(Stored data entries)
● ● ● ●

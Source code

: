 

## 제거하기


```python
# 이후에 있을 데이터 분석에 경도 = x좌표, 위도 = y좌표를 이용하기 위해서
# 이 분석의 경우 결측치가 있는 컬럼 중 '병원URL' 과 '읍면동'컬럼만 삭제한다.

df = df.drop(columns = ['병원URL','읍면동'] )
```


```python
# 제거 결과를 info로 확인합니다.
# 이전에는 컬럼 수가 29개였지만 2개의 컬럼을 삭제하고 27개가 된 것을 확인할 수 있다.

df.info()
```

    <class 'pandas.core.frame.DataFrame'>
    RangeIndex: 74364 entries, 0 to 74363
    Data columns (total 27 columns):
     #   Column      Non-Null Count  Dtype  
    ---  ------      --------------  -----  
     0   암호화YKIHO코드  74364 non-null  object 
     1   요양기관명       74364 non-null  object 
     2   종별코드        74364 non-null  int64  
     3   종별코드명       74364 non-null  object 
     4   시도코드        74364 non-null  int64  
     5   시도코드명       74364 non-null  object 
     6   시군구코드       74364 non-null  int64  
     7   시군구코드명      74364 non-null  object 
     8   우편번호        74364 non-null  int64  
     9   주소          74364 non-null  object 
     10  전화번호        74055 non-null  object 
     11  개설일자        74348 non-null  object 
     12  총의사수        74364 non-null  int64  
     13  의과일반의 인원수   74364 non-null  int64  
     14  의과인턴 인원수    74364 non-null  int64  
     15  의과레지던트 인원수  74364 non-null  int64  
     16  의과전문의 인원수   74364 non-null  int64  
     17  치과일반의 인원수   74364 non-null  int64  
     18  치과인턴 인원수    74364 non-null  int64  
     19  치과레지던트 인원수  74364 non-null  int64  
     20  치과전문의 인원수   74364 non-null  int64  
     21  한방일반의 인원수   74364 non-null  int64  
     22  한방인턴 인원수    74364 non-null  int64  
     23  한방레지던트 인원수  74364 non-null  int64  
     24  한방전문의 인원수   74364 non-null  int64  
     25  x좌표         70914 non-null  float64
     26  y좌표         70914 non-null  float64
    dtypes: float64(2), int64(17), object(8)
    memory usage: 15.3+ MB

● ● ● ●

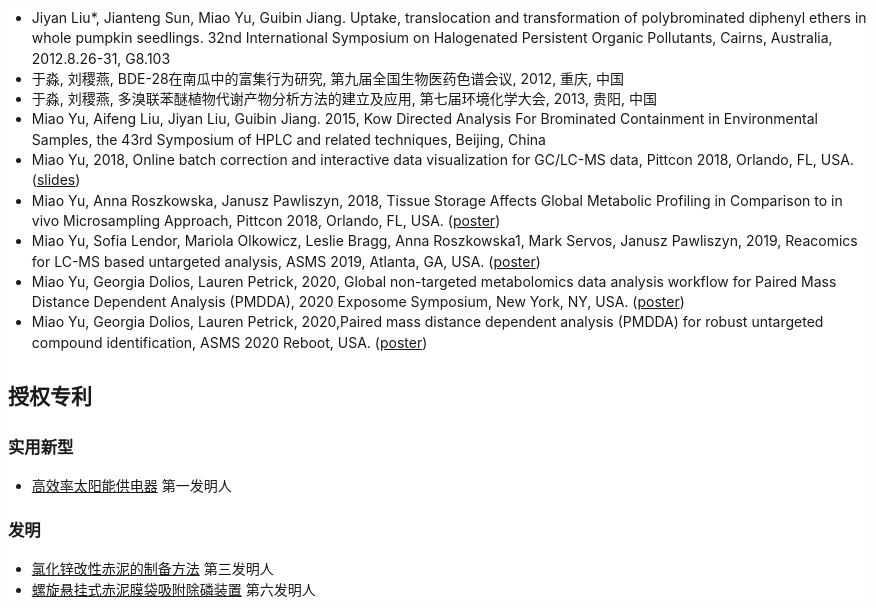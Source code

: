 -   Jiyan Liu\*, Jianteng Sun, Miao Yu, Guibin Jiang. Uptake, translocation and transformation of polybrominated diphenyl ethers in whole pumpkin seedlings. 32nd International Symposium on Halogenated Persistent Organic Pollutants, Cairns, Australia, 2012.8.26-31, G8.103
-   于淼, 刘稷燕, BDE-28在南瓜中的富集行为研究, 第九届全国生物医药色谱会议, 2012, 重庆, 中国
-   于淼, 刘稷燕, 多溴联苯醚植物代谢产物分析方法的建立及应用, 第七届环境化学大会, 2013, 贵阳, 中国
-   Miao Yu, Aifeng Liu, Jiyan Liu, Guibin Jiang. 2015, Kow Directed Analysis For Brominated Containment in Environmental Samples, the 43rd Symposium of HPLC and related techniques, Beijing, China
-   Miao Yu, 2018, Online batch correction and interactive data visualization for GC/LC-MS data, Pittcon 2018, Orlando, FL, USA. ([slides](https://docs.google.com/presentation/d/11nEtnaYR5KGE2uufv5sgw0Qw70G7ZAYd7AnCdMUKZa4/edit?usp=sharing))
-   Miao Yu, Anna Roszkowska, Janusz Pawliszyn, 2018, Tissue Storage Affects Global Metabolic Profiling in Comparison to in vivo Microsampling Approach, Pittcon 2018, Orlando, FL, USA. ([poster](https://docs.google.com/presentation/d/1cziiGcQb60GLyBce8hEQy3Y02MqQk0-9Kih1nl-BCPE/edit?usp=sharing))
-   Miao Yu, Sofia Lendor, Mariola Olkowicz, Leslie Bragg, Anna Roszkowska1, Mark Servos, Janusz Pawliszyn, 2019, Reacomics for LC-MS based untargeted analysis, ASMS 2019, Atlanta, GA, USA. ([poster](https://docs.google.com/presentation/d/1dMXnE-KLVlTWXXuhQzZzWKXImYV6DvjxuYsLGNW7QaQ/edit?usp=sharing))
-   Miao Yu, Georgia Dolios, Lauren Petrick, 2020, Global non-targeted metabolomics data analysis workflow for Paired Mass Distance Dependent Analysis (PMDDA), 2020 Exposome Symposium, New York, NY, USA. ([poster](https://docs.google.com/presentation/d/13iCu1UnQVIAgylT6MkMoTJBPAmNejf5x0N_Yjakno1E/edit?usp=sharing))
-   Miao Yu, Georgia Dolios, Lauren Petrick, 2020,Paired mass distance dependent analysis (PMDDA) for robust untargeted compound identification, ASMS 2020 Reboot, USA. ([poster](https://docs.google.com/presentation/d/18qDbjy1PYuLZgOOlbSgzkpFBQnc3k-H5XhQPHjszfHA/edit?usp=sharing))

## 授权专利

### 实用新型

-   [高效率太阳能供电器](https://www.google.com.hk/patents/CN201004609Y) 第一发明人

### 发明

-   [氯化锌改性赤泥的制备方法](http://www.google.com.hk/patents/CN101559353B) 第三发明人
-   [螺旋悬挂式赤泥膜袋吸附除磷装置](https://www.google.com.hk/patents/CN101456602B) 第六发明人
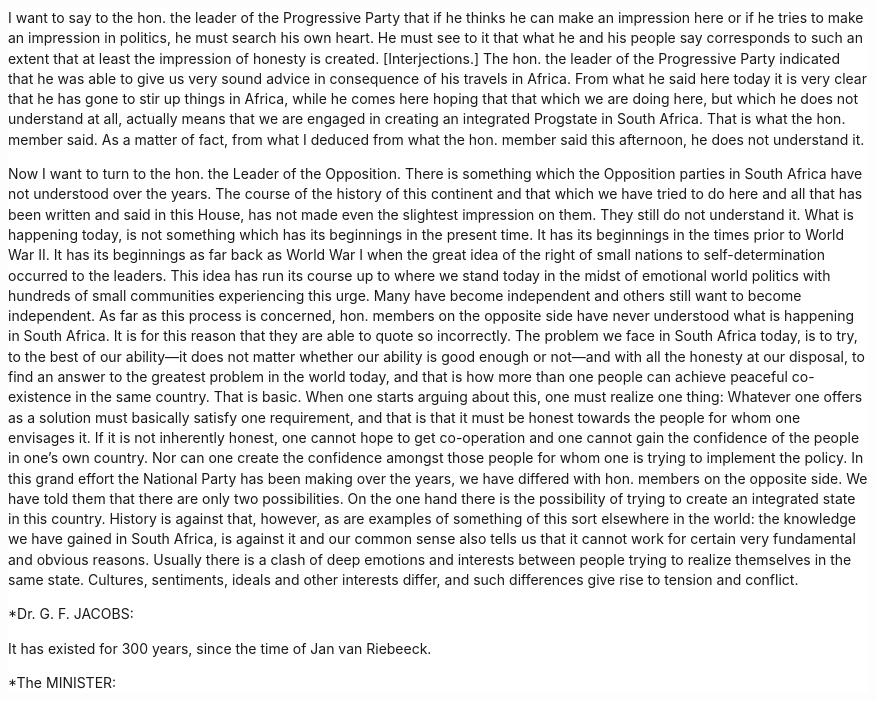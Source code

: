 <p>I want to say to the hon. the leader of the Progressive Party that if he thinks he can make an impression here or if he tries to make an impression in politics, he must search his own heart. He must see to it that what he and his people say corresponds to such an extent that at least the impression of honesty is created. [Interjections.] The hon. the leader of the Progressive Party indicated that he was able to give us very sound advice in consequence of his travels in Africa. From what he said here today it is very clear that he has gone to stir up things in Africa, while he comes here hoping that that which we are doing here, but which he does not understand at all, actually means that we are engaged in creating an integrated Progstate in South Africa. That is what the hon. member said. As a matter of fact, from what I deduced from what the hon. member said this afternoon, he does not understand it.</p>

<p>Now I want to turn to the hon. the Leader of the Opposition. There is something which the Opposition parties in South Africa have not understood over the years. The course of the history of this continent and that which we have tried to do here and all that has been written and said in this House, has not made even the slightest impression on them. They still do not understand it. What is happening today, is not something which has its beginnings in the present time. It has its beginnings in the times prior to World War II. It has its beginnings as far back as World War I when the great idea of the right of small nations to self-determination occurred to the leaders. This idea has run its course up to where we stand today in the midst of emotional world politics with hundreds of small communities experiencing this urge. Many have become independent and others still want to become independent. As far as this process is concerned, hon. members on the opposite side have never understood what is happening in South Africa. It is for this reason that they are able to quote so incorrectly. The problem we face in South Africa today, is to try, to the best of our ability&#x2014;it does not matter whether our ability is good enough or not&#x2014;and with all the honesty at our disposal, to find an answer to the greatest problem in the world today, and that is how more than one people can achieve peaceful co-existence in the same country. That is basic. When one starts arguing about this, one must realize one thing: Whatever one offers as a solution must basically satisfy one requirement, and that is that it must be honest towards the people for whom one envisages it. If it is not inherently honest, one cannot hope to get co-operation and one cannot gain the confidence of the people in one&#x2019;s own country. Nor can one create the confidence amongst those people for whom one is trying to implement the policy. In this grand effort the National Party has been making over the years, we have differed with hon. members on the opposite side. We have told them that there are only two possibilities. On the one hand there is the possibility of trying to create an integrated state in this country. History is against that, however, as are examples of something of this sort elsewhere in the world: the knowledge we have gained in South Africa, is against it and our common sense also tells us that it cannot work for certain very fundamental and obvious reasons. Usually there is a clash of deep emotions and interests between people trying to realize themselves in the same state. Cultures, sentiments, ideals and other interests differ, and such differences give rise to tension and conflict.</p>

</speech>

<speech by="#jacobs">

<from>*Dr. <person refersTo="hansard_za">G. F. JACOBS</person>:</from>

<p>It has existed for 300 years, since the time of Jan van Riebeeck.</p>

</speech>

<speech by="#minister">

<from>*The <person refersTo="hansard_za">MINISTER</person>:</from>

● ● ● ●

### Requirement
Please go through the data above and copy each line containing the word "refersTo".

### Task output
<from>*Dr. <person refersTo="hansard_za">G. F. JACOBS</person>:</from>
<from>*The <person refersTo="hansard_za">MINISTER</person>:</from>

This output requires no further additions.